Zazen, the act of meditation and clearing the consciousness, does away with “the dust of the mind,” she explains. Inner freedom, coping with stress and understanding of the self leads to acting more appropriately and naturally in the wider world.

Sister Elaine first began to understand the power of Zen shortly after she took her final vows to become a nun in 1961. That fall she moved to Japan and was quickly intrigued by the monks who prayed up high up on a nearby mountain.

“How do you pray?” she was asked by one of the men. What followed was a conversation that lasted for hours that exposed more links between her native Catholicism and Zen meditation than she had thought possible.

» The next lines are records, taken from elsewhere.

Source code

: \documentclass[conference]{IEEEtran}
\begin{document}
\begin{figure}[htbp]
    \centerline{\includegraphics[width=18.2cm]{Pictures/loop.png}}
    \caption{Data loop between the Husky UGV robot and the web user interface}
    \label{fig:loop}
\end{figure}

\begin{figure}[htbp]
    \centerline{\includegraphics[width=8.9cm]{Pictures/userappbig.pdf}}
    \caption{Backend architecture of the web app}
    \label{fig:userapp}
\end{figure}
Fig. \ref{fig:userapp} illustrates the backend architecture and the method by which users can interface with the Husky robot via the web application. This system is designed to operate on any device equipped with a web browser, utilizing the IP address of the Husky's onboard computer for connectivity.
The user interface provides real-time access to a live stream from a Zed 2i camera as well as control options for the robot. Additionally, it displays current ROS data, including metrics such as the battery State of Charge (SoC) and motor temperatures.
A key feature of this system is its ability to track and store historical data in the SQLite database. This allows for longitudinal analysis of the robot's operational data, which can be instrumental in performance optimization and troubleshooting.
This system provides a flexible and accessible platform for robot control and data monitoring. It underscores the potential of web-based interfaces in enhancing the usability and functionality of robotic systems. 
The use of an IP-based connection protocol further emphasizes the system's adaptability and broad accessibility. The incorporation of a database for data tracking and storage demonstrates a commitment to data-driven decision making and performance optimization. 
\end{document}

The body is used to help empty the mind, she briefly elaborates. Through control of breath, the breath of god and the breath of man become one. The breath of life, she said, transcended religion and became prayer itself.

“The infinite cannot be experienced intellectually,” she notes. “The world we see is just half the story. When you have seen the inner world, it becomes more and more important to you.”

Despite the pain and suffering she has seen in her travels, Sister Elaine’s face betrays none of the sorrow. As a 2005 documentary about her work plays in her living room, she has a soft smile on her face and sips her tea quietly.

Sister Elaine left the Philippines in 1993 and, after ten years in England, bringing group lessons in meditation to the prisoners there, she returned to Canada. Since then, she has established her program in more than twenty prisons across the country.

Nobody is forced to take part in the program when a prison signs on. “They can only teach volunteers,” she said. But it has become so popular in some prisons that separate programs have been set up to help staff and guards at the institutions.

The rewards of her work come in the form of the letters that she receives from prisoners. She can see the impact that meditation is having on their self-esteem and interaction with others.

“Before I practiced meditation I felt a lot of anger,” wrote Scott Kennedy, a prisoner in the UK. “I used all sorts of drugs and alcohol for years, from the age of fifteen til thirty-four, and now I’ve stopped using drugs. I’ve been practicing meditation just over a year and I’ve never felt better for years. I feel calmer, relaxed, happy in myself and towards other human beings. I have been really determined to turn my life around and practicing meditation made me see who I truly am: a kind, loving happy person.”

Her first student is still working with the people of the Philippines, too, though in a slightly different role. Morales was named Agrarian Reform Secretary in the Philippines’ new government in 1998. He is now the country’s Customs Commissioner, a slight deviation from the communist-party affiliated revolutionary group he used to lead.

At the same time as Sister Elaine was speaking on the value of teaching Zen to prisoners in Toronto, Morales was preparing an international crackdown on produce smugglers operating between China and the Philippines. The operation was hailed by farmers throughout the Philippines; their product remained safe from illegal food imports which threatened their markets.

Indeed, as Sister Elaine wrote in 2001, “In my prison experience…the sangha gradually changed their swords into ploughshares.”